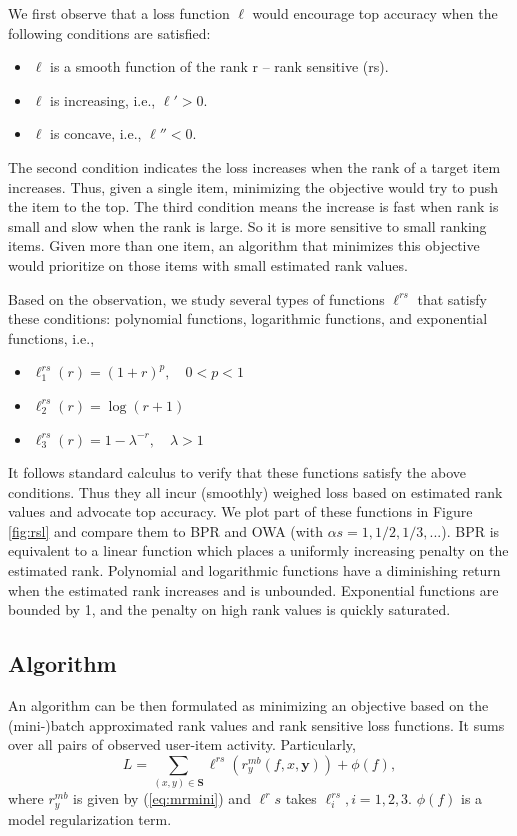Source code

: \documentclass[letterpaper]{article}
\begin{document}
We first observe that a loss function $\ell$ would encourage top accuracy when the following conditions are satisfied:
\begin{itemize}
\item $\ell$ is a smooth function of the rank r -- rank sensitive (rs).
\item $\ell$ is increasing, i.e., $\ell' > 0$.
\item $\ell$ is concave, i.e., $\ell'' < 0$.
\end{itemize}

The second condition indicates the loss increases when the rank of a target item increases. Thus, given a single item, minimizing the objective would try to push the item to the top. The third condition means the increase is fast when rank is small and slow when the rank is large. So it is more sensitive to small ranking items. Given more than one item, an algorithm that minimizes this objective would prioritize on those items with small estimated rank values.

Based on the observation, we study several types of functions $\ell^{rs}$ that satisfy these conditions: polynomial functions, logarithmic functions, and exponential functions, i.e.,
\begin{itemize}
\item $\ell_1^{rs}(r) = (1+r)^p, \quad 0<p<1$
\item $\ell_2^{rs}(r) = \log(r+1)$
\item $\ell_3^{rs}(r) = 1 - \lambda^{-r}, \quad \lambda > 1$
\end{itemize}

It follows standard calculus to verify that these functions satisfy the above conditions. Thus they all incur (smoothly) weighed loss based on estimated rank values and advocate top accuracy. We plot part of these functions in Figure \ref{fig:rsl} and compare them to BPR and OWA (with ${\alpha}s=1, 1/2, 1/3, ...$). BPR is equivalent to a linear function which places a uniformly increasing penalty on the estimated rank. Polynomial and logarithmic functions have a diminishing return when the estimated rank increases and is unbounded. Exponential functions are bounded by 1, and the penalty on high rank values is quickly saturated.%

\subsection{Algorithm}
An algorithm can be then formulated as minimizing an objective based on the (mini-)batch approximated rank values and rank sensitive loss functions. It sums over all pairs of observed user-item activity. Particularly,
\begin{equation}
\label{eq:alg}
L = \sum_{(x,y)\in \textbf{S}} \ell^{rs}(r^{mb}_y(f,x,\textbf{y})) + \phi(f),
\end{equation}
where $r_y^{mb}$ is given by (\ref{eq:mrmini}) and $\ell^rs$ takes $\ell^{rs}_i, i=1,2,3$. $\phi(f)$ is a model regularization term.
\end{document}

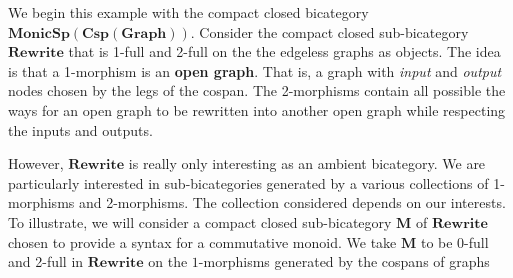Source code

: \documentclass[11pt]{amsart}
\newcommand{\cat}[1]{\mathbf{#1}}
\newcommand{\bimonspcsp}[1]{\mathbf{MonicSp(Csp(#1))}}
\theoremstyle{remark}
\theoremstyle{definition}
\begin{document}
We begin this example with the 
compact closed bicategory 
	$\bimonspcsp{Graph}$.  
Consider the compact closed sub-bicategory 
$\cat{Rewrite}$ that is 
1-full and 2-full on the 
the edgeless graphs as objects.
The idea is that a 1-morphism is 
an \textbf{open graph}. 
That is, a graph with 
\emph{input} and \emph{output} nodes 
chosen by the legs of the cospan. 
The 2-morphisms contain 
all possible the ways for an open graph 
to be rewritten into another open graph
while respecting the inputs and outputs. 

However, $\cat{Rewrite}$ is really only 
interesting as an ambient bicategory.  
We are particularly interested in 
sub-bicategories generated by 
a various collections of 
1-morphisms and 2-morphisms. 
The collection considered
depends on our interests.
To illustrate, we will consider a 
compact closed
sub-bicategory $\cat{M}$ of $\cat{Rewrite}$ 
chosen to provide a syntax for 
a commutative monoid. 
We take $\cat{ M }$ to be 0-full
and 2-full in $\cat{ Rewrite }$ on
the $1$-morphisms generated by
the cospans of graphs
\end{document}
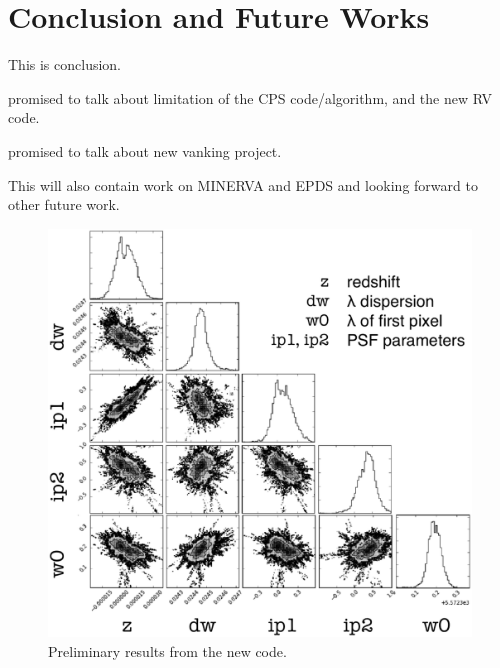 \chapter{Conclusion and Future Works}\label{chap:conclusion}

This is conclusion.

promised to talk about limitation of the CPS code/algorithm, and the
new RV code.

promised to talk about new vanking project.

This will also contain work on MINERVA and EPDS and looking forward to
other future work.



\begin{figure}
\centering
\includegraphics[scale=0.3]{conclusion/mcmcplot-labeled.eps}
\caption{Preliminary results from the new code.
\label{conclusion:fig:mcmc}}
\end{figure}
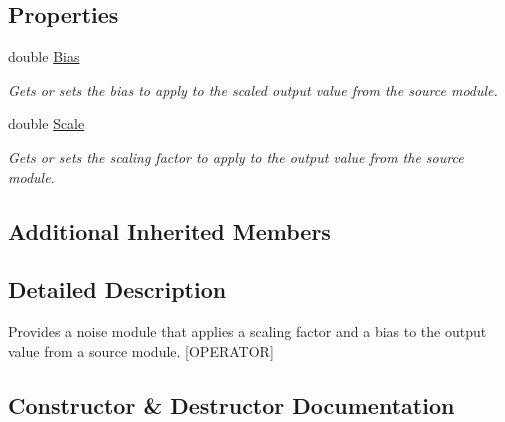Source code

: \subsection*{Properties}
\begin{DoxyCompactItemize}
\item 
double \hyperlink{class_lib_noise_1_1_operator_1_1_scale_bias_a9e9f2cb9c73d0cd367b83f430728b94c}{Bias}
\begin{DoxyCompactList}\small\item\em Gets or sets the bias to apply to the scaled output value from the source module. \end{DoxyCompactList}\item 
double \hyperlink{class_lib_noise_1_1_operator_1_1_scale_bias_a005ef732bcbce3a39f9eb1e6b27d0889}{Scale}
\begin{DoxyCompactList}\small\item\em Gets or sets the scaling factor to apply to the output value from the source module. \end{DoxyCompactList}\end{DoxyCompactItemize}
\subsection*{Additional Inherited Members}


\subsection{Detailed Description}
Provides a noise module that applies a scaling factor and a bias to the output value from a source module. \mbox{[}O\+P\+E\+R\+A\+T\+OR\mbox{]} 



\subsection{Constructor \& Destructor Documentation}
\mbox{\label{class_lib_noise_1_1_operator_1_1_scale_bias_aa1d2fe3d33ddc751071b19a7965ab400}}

---+---

All lines of the listing must be given again exactly, excluding the pictures.

Source code

: \documentclass[letterpaper]{article}
\begin{document}
We first observe that a loss function $\ell$ would encourage top accuracy when the following conditions are satisfied:
\begin{itemize}
\item $\ell$ is a smooth function of the rank r -- rank sensitive (rs).
\item $\ell$ is increasing, i.e., $\ell' > 0$.
\item $\ell$ is concave, i.e., $\ell'' < 0$.
\end{itemize}

The second condition indicates the loss increases when the rank of a target item increases. Thus, given a single item, minimizing the objective would try to push the item to the top. The third condition means the increase is fast when rank is small and slow when the rank is large. So it is more sensitive to small ranking items. Given more than one item, an algorithm that minimizes this objective would prioritize on those items with small estimated rank values.

Based on the observation, we study several types of functions $\ell^{rs}$ that satisfy these conditions: polynomial functions, logarithmic functions, and exponential functions, i.e.,
\begin{itemize}
\item $\ell_1^{rs}(r) = (1+r)^p, \quad 0<p<1$
\item $\ell_2^{rs}(r) = \log(r+1)$
\item $\ell_3^{rs}(r) = 1 - \lambda^{-r}, \quad \lambda > 1$
\end{itemize}

It follows standard calculus to verify that these functions satisfy the above conditions. Thus they all incur (smoothly) weighed loss based on estimated rank values and advocate top accuracy. We plot part of these functions in Figure \ref{fig:rsl} and compare them to BPR and OWA (with ${\alpha}s=1, 1/2, 1/3, ...$). BPR is equivalent to a linear function which places a uniformly increasing penalty on the estimated rank. Polynomial and logarithmic functions have a diminishing return when the estimated rank increases and is unbounded. Exponential functions are bounded by 1, and the penalty on high rank values is quickly saturated.%

\subsection{Algorithm}
An algorithm can be then formulated as minimizing an objective based on the (mini-)batch approximated rank values and rank sensitive loss functions. It sums over all pairs of observed user-item activity. Particularly,
\begin{equation}
\label{eq:alg}
L = \sum_{(x,y)\in \textbf{S}} \ell^{rs}(r^{mb}_y(f,x,\textbf{y})) + \phi(f),
\end{equation}
where $r_y^{mb}$ is given by (\ref{eq:mrmini}) and $\ell^rs$ takes $\ell^{rs}_i, i=1,2,3$. $\phi(f)$ is a model regularization term.
\end{document}

Source code

: \documentclass[11pt]{amsart}
\newcommand{\cat}[1]{\mathbf{#1}}
\newcommand{\bimonspcsp}[1]{\mathbf{MonicSp(Csp(#1))}}
\theoremstyle{remark}
\theoremstyle{definition}
\begin{document}
We begin this example with the 
compact closed bicategory 
	$\bimonspcsp{Graph}$.  
Consider the compact closed sub-bicategory 
$\cat{Rewrite}$ that is 
1-full and 2-full on the 
the edgeless graphs as objects.
The idea is that a 1-morphism is 
an \textbf{open graph}. 
That is, a graph with 
\emph{input} and \emph{output} nodes 
chosen by the legs of the cospan. 
The 2-morphisms contain 
all possible the ways for an open graph 
to be rewritten into another open graph
while respecting the inputs and outputs. 

However, $\cat{Rewrite}$ is really only 
interesting as an ambient bicategory.  
We are particularly interested in 
sub-bicategories generated by 
a various collections of 
1-morphisms and 2-morphisms. 
The collection considered
depends on our interests.
To illustrate, we will consider a 
compact closed
sub-bicategory $\cat{M}$ of $\cat{Rewrite}$ 
chosen to provide a syntax for 
a commutative monoid. 
We take $\cat{ M }$ to be 0-full
and 2-full in $\cat{ Rewrite }$ on
the $1$-morphisms generated by
the cospans of graphs
\end{document}
 \chapter{Conclusion and Future Works}\label{chap:conclusion}

This is conclusion.

promised to talk about limitation of the CPS code/algorithm, and the
new RV code.

promised to talk about new vanking project.

This will also contain work on MINERVA and EPDS and looking forward to
other future work.



\begin{figure}
\centering
\includegraphics[scale=0.3]{conclusion/mcmcplot-labeled.eps}
\caption{Preliminary results from the new code.
\label{conclusion:fig:mcmc}}
\end{figure}
Source code

: \subsection*{Properties}
\begin{DoxyCompactItemize}
\item 
double \hyperlink{class_lib_noise_1_1_operator_1_1_scale_bias_a9e9f2cb9c73d0cd367b83f430728b94c}{Bias}
\begin{DoxyCompactList}\small\item\em Gets or sets the bias to apply to the scaled output value from the source module. \end{DoxyCompactList}\item 
double \hyperlink{class_lib_noise_1_1_operator_1_1_scale_bias_a005ef732bcbce3a39f9eb1e6b27d0889}{Scale}
\begin{DoxyCompactList}\small\item\em Gets or sets the scaling factor to apply to the output value from the source module. \end{DoxyCompactList}\end{DoxyCompactItemize}
\subsection*{Additional Inherited Members}


\subsection{Detailed Description}
Provides a noise module that applies a scaling factor and a bias to the output value from a source module. \mbox{[}O\+P\+E\+R\+A\+T\+OR\mbox{]} 



\subsection{Constructor \& Destructor Documentation}
\mbox{\label{class_lib_noise_1_1_operator_1_1_scale_bias_aa1d2fe3d33ddc751071b19a7965ab400}}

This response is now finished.